# The Christmas jumper has arrived!



## Lottierachel (Mar 3, 2013)

Tilly's Christmas jumper came in the post today  she's not massively keen on wearing it, but I'll work on it! Also attached a couple of others, just because she's cute <3


----------



## DB1 (Jan 20, 2012)

very cute - like the shared head photo!!, and the close up of her looks like she is thinking, 'will you please just put that thing down now mum!'


----------



## Lottierachel (Mar 3, 2013)

DB1 said:


> very cute - like the shared head photo!!, and the close up of her looks like she is thinking, 'will you please just put that thing down now mum!'


She was having a bad 'tache day!! She's definitely fed up of seeing my phone in her face every 5 minutes  x


----------



## dmgalley (Aug 19, 2012)

Absolutely adorable. She is beautiful. 

Sent from Petguide.com Free App


----------



## Marzi (Sep 17, 2012)

Tilly looks lovely - now we need some cold crisp days, which the weather man is promising, so that she can wear her jumper out. I'm sure she'll learn to love it when lots of people stop to admire her wearing it


----------



## RuthMill (Jun 30, 2012)

Love the jumper and love Tilly! I love her size, she is such a bear!


----------



## dio.ren (Jan 18, 2013)

I love the jumper it's adorable! She looks very festive She is so cute love the pictures the second one made me laugh


----------



## Tinman (Apr 23, 2013)

Gorgeous Tilly - she's just a big puppy! X


----------



## Lottierachel (Mar 3, 2013)

RuthMill said:


> Love the jumper and love Tilly! I love her size, she is such a bear!


She is a big girl! When I see photos of me holding her, I realise how big she's got.

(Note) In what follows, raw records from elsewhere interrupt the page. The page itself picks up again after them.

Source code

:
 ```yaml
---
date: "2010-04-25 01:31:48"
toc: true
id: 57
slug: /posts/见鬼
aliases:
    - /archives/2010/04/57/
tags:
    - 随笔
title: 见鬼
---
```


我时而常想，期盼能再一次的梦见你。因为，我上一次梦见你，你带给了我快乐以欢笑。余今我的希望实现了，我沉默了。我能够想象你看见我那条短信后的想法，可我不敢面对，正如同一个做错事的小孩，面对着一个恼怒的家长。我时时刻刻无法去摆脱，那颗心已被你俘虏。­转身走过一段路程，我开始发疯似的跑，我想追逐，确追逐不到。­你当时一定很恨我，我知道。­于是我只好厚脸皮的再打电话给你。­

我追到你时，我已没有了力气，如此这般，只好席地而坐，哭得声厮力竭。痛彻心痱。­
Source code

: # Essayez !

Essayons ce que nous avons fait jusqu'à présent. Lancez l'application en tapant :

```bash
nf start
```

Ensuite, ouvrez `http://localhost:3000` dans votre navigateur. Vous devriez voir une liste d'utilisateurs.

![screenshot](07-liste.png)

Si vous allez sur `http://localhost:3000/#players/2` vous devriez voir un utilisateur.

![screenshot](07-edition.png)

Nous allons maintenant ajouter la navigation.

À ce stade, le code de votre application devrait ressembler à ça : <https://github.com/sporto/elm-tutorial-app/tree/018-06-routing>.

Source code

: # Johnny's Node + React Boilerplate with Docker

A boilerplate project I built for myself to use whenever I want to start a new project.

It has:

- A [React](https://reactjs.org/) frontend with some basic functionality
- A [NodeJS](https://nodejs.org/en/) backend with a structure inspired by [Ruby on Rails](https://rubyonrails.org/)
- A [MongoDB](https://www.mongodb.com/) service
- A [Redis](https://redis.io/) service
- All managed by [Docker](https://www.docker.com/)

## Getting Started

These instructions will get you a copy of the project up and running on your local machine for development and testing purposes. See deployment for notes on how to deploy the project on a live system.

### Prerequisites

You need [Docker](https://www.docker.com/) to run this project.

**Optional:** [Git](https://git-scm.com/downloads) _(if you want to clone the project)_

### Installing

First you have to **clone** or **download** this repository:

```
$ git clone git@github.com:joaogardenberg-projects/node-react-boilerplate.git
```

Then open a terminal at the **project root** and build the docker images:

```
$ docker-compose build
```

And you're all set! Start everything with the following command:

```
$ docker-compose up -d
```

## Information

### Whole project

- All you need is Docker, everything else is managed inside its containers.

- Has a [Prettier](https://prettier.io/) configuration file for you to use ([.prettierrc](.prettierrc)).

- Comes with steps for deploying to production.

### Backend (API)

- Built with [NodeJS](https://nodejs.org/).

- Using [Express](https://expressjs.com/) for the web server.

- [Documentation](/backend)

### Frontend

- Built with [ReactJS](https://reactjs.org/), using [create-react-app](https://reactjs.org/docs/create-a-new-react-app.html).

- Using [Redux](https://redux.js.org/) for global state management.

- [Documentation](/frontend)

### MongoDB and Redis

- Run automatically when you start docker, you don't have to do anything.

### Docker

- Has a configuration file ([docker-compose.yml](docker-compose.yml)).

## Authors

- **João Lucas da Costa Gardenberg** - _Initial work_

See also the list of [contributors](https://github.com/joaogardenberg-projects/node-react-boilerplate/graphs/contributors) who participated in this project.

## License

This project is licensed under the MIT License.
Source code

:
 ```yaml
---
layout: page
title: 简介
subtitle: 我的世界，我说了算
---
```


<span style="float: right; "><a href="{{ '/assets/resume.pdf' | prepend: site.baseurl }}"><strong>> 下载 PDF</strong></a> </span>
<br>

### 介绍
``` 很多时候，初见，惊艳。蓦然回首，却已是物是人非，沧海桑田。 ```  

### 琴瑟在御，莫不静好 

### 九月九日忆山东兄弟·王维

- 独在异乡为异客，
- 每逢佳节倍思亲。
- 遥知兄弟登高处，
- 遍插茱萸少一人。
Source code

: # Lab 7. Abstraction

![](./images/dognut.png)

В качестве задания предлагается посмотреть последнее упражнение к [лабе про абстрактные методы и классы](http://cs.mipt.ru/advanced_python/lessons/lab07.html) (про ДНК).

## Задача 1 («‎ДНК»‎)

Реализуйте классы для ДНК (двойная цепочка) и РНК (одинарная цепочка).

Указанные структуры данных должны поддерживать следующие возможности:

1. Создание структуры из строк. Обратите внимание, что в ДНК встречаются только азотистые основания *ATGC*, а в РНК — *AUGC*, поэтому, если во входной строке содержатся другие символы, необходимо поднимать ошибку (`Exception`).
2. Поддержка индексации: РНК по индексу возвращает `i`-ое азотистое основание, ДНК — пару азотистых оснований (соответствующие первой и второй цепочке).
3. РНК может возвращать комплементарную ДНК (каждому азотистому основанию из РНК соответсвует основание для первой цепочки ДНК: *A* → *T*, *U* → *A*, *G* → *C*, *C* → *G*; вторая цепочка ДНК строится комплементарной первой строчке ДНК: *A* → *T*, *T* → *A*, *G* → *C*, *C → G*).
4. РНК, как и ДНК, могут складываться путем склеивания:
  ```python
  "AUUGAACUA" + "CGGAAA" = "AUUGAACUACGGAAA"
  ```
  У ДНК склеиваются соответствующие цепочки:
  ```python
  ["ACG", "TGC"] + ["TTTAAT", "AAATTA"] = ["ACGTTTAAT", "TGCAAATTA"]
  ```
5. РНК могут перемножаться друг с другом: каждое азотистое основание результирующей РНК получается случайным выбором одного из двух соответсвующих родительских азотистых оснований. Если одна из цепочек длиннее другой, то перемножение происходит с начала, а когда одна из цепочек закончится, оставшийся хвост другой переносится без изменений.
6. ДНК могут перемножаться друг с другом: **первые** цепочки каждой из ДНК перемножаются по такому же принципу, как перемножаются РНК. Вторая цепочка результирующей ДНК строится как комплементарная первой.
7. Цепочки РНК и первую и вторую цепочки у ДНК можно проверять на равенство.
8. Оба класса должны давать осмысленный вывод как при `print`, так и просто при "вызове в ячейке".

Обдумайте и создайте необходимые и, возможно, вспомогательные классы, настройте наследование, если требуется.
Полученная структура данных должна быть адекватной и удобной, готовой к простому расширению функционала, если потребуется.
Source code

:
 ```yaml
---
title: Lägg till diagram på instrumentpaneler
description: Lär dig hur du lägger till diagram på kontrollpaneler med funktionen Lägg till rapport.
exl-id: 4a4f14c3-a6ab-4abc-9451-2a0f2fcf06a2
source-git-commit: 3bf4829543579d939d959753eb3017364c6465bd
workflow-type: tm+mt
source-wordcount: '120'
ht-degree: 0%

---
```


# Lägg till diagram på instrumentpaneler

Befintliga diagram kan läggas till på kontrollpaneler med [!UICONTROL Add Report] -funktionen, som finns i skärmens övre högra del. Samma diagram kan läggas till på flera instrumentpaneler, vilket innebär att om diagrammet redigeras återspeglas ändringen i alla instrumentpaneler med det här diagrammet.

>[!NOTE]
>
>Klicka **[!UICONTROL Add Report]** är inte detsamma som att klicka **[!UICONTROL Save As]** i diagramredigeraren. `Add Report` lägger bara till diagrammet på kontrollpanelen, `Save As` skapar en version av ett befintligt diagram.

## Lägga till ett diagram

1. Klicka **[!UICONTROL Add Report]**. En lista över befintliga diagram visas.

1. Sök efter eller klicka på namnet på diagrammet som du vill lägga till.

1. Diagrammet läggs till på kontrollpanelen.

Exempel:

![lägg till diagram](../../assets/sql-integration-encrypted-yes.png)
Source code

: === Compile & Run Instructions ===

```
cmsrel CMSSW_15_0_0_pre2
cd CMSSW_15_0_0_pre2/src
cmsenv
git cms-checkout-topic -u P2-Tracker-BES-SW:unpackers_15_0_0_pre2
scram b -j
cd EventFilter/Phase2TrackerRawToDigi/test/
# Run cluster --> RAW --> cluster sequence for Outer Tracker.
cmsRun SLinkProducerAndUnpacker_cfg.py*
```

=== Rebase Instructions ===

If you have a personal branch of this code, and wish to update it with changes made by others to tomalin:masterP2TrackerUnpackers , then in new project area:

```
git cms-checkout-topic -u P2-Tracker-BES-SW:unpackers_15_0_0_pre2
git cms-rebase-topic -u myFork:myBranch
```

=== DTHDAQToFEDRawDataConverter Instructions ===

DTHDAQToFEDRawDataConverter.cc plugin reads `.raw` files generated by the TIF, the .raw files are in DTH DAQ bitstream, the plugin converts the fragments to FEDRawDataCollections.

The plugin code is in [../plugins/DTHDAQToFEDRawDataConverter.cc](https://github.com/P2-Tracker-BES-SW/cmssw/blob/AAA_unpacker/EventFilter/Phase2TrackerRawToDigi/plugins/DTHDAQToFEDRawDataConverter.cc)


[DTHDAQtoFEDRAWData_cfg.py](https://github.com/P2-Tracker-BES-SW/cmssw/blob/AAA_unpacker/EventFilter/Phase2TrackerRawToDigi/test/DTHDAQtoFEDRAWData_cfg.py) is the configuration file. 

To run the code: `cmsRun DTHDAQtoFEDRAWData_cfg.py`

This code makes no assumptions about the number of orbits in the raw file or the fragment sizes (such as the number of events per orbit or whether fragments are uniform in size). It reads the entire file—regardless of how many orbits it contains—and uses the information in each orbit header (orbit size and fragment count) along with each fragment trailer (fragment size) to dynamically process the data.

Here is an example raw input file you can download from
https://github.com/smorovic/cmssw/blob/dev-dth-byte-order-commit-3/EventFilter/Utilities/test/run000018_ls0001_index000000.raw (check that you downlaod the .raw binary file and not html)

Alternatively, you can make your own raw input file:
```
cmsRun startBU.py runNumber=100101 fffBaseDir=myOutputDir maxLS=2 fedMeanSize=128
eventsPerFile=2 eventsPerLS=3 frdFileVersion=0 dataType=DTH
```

Definitely a big puppy, Tracey. She will be 11 months old this week - cant believe it! X


----------



## Tinman (Apr 23, 2013)

Lottierachel said:


> She is a big girl! When I see photos of me holding her, I realise how big she's got.
> 
> Definitely a big puppy, Tracey. She will be 11 months old this week - cant believe it! X


It doesn't matter how big they get, they'll always be our babies x


----------



## Bella Girl (Sep 6, 2013)

oh my I love it!!!


----------



## RachelJ (Oct 5, 2012)

Aw lovely! She looks so big & gorgeous! Where did you get her jumper from? Ive been looking for one but most are abit cheap lookign whcih my boyfriend doesnt like so want more abit more 'classy'?? and that looks perfect! xx


----------



## GorgeousGeorge (Jan 19, 2013)

Oh Tilly looks so cute in her new christmas jumper. I ordered two christmas jumpers for George and Harry off Amazon theirs are strippy ones with pompoms on, they may look a bit like elves. OH will say what have you done haha. Have also ordered off another site 4 christmas bow ties with collars to wear on Christmas Day for my two and Harrrys brothers as we are all spending the day together xxx


----------



## JasperBlack (Sep 1, 2012)

Gorgeous, just love Tilly! I love the lighter bits above her nose 😊 the jumper is fab xx


Sent from my iPhone using Tapatalk - now Free


----------



## wilfiboy (Sep 18, 2010)

Oh she looks lovely Lottie, it really suites her. Very festive indeed. Her 'real' coat looks fabulous too x


----------